▸ **The problem**
Begin at the line containing "インターネット上で開発される技術やプロトコルなどを標準化する組織" in the entries below and end at the line containing "Source code"; transcribe that range exactly and nothing outside it.

▸ **Given information**
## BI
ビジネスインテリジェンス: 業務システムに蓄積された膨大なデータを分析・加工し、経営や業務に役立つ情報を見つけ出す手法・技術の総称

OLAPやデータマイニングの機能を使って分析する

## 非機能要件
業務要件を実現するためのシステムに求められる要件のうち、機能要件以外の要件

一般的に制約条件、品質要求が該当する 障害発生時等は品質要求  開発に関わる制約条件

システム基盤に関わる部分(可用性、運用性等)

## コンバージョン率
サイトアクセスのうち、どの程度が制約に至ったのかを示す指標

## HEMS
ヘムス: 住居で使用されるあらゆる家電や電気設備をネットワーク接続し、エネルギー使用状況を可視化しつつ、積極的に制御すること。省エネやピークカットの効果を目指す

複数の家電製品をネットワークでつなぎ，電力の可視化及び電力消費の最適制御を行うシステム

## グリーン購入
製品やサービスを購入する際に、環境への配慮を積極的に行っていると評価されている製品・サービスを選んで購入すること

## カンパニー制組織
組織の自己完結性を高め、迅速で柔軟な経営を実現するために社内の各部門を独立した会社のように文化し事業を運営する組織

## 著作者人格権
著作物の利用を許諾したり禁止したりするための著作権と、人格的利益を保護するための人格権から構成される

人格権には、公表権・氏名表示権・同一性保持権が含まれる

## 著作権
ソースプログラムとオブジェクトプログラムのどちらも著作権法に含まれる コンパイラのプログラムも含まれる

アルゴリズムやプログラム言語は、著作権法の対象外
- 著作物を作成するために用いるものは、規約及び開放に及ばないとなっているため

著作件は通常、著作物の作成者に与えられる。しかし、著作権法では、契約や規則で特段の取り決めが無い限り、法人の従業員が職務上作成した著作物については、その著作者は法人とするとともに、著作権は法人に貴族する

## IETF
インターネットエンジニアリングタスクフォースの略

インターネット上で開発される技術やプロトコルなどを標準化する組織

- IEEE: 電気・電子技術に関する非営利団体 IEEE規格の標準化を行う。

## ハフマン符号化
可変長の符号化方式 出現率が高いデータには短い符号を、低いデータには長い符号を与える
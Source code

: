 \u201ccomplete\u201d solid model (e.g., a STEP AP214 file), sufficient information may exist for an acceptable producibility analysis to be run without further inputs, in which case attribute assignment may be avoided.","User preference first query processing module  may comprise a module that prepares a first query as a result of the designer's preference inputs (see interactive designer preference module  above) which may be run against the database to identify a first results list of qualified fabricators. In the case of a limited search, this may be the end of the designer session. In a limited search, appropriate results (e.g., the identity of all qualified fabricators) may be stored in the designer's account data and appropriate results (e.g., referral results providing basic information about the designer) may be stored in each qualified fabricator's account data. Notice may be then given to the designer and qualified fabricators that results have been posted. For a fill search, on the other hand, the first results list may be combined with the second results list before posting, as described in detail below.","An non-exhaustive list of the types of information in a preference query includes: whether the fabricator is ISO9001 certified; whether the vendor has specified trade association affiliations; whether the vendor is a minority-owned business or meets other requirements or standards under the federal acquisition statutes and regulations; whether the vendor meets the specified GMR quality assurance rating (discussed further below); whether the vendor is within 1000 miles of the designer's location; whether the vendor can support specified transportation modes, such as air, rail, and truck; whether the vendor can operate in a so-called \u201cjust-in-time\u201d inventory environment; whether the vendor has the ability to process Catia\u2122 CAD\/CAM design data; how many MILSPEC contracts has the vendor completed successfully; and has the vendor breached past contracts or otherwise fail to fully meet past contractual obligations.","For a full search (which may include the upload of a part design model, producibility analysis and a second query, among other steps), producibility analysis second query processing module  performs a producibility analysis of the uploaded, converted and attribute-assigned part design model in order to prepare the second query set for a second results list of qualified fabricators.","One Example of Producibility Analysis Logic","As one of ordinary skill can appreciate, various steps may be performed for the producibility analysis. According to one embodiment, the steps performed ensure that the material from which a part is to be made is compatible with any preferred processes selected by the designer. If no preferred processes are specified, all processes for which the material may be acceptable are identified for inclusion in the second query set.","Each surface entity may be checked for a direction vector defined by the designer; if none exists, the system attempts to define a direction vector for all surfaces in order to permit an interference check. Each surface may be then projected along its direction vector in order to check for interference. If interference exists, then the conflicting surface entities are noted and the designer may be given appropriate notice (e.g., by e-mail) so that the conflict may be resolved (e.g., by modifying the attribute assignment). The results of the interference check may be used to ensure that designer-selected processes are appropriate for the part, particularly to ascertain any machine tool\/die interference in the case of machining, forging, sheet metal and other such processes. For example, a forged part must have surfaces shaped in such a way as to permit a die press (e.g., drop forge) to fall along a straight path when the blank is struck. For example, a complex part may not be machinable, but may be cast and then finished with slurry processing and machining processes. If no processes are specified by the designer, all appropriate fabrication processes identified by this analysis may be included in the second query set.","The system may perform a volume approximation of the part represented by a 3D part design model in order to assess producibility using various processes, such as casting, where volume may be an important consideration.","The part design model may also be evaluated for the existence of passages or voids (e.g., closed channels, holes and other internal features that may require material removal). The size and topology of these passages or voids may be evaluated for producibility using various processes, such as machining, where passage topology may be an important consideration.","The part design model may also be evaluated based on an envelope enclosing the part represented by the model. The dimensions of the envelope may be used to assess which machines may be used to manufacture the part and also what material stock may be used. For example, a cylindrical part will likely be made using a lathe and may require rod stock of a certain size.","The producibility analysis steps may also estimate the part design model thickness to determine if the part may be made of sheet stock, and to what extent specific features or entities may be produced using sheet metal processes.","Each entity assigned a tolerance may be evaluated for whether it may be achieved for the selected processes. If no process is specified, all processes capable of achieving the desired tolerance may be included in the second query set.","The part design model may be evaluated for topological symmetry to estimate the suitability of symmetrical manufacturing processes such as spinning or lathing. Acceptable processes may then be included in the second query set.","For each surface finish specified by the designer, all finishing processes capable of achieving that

▸ **Final answer**
インターネット上で開発される技術やプロトコルなどを標準化する組織

- IEEE: 電気・電子技術に関する非営利団体 IEEE規格の標準化を行う。

## ハフマン符号化
可変長の符号化方式 出現率が高いデータには短い符号を、低いデータには長い符号を与える
Source code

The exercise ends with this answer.